→ Data for analysis
+-------+

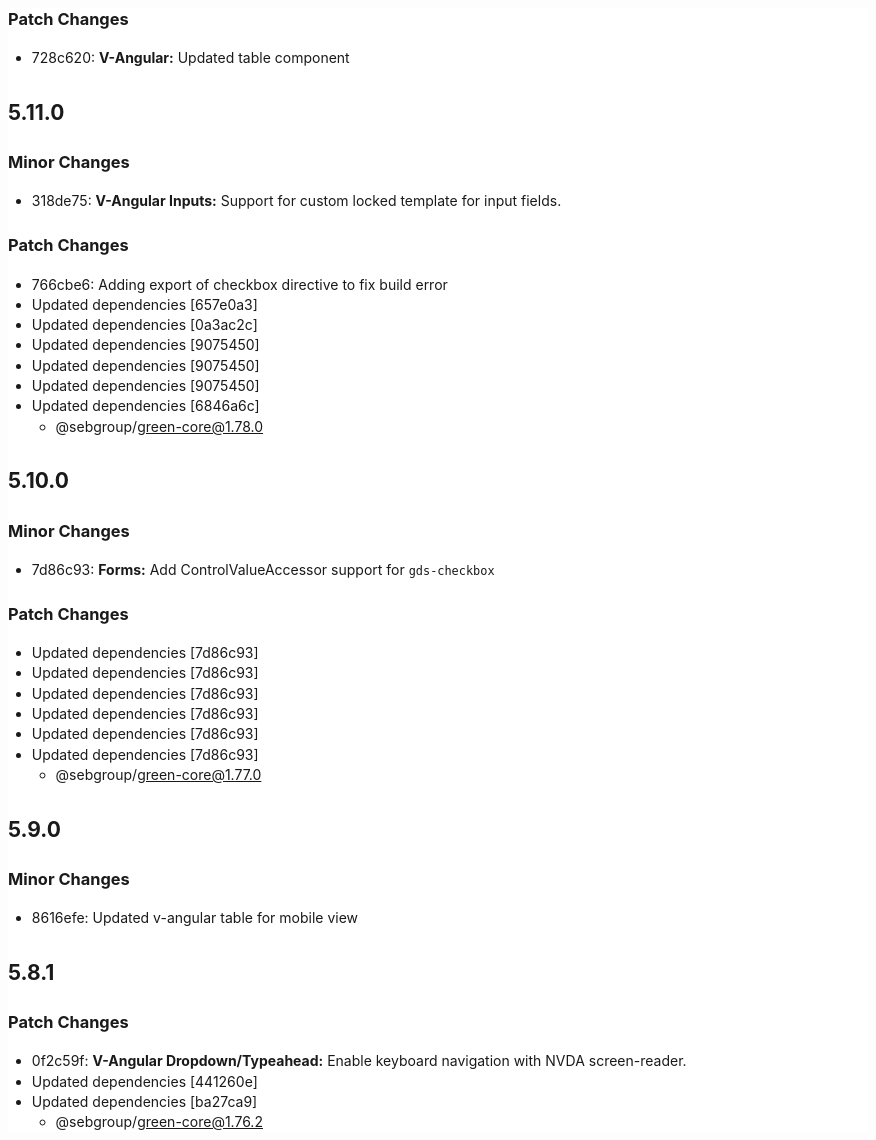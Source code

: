 ### Patch Changes

- 728c620: **V-Angular:** Updated table component

## 5.11.0

### Minor Changes

- 318de75: **V-Angular Inputs:** Support for custom locked template for input fields.

### Patch Changes

- 766cbe6: Adding export of checkbox directive to fix build error
- Updated dependencies [657e0a3]
- Updated dependencies [0a3ac2c]
- Updated dependencies [9075450]
- Updated dependencies [9075450]
- Updated dependencies [9075450]
- Updated dependencies [6846a6c]
  - @sebgroup/green-core@1.78.0

## 5.10.0

### Minor Changes

- 7d86c93: **Forms:** Add ControlValueAccessor support for `gds-checkbox`

### Patch Changes

- Updated dependencies [7d86c93]
- Updated dependencies [7d86c93]
- Updated dependencies [7d86c93]
- Updated dependencies [7d86c93]
- Updated dependencies [7d86c93]
- Updated dependencies [7d86c93]
  - @sebgroup/green-core@1.77.0

## 5.9.0

### Minor Changes

- 8616efe: Updated v-angular table for mobile view

## 5.8.1

### Patch Changes

- 0f2c59f: **V-Angular Dropdown/Typeahead:** Enable keyboard navigation with NVDA screen-reader.
- Updated dependencies [441260e]
- Updated dependencies [ba27ca9]
  - @sebgroup/green-core@1.76.2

+-------+

→ Exercise description
The required output is every line from the one that holds "- 7d86c93: **Forms:**" through the last line of the listing above, retyped exactly and with nothing else.

→ Task result
- 7d86c93: **Forms:** Add ControlValueAccessor support for `gds-checkbox`

### Patch Changes

- Updated dependencies [7d86c93]
- Updated dependencies [7d86c93]
- Updated dependencies [7d86c93]
- Updated dependencies [7d86c93]
- Updated dependencies [7d86c93]
- Updated dependencies [7d86c93]
  - @sebgroup/green-core@1.77.0

## 5.9.0

### Minor Changes

- 8616efe: Updated v-angular table for mobile view

## 5.8.1

### Patch Changes

- 0f2c59f: **V-Angular Dropdown/Typeahead:** Enable keyboard navigation with NVDA screen-reader.
- Updated dependencies [441260e]
- Updated dependencies [ba27ca9]
  - @sebgroup/green-core@1.76.2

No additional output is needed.